**Aim of the exercise**. Keeping every line intact, repeat the data word for word.

►

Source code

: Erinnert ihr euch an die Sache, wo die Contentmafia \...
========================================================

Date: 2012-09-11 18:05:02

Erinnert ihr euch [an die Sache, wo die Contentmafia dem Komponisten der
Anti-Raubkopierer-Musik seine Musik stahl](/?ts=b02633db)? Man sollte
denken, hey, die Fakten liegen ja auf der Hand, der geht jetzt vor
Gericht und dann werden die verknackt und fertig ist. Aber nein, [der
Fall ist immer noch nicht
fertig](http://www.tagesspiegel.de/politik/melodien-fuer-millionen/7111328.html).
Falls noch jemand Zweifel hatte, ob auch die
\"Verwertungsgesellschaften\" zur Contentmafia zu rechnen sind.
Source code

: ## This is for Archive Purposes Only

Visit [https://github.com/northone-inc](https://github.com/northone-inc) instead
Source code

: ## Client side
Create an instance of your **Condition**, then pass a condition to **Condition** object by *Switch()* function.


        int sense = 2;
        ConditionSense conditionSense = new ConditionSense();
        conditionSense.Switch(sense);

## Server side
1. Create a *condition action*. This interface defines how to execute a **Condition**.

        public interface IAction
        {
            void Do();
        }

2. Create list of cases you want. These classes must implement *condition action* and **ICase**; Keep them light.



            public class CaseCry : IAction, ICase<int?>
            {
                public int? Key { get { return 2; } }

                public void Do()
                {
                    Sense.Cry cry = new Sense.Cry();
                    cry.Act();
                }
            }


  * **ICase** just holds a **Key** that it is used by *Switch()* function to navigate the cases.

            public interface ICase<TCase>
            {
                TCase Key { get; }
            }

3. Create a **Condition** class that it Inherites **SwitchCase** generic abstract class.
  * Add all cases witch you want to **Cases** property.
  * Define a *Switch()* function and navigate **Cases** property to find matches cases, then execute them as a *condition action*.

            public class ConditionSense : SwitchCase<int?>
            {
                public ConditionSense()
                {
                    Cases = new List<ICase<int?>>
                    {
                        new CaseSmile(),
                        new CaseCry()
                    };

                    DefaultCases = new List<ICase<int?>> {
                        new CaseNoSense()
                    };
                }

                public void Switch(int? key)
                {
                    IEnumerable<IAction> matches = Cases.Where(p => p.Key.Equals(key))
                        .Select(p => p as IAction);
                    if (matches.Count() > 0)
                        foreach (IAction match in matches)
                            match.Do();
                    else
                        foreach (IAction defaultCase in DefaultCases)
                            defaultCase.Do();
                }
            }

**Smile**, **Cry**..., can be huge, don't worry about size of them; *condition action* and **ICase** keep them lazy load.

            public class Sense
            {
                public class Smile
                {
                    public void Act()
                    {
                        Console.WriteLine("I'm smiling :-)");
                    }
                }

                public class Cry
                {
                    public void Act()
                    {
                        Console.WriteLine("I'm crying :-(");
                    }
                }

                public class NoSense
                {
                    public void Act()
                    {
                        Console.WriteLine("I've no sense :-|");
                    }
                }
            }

◄

**Expected answer**.
Source code

: Erinnert ihr euch an die Sache, wo die Contentmafia \...
========================================================

Date: 2012-09-11 18:05:02

Erinnert ihr euch [an die Sache, wo die Contentmafia dem Komponisten der
Anti-Raubkopierer-Musik seine Musik stahl](/?ts=b02633db)? Man sollte
denken, hey, die Fakten liegen ja auf der Hand, der geht jetzt vor
Gericht und dann werden die verknackt und fertig ist. Aber nein, [der
Fall ist immer noch nicht
fertig](http://www.tagesspiegel.de/politik/melodien-fuer-millionen/7111328.html).
Falls noch jemand Zweifel hatte, ob auch die
\"Verwertungsgesellschaften\" zur Contentmafia zu rechnen sind.
Source code

: ## This is for Archive Purposes Only

Visit [https://github.com/northone-inc](https://github.com/northone-inc) instead
Source code

: ## Client side
Create an instance of your **Condition**, then pass a condition to **Condition** object by *Switch()* function.


        int sense = 2;
        ConditionSense conditionSense = new ConditionSense();
        conditionSense.Switch(sense);

## Server side
1. Create a *condition action*. This interface defines how to execute a **Condition**.

        public interface IAction
        {
            void Do();
        }

2. Create list of cases you want. These classes must implement *condition action* and **ICase**; Keep them light.



            public class CaseCry : IAction, ICase<int?>
            {
                public int? Key { get { return 2; } }

                public void Do()
                {
                    Sense.Cry cry = new Sense.Cry();
                    cry.Act();
                }
            }


  * **ICase** just holds a **Key** that it is used by *Switch()* function to navigate the cases.

            public interface ICase<TCase>
            {
                TCase Key { get; }
            }

3. Create a **Condition** class that it Inherites **SwitchCase** generic abstract class.
  * Add all cases witch you want to **Cases** property.
  * Define a *Switch()* function and navigate **Cases** property to find matches cases, then execute them as a *condition action*.

            public class ConditionSense : SwitchCase<int?>
            {
                public ConditionSense()
                {
                    Cases = new List<ICase<int?>>
                    {
                        new CaseSmile(),
                        new CaseCry()
                    };

                    DefaultCases = new List<ICase<int?>> {
                        new CaseNoSense()
                    };
                }

                public void Switch(int? key)
                {
                    IEnumerable<IAction> matches = Cases.Where(p => p.Key.Equals(key))
                        .Select(p => p as IAction);
                    if (matches.Count() > 0)
                        foreach (IAction match in matches)
                            match.Do();
                    else
                        foreach (IAction defaultCase in DefaultCases)
                            defaultCase.Do();
                }
            }

**Smile**, **Cry**..., can be huge, don't worry about size of them; *condition action* and **ICase** keep them lazy load.

            public class Sense
            {
                public class Smile
                {
                    public void Act()
                    {
                        Console.WriteLine("I'm smiling :-)");
                    }
                }

                public class Cry
                {
                    public void Act()
                    {
                        Console.WriteLine("I'm crying :-(");
                    }
                }

                public class NoSense
                {
                    public void Act()
                    {
                        Console.WriteLine("I've no sense :-|");
                    }
                }
            }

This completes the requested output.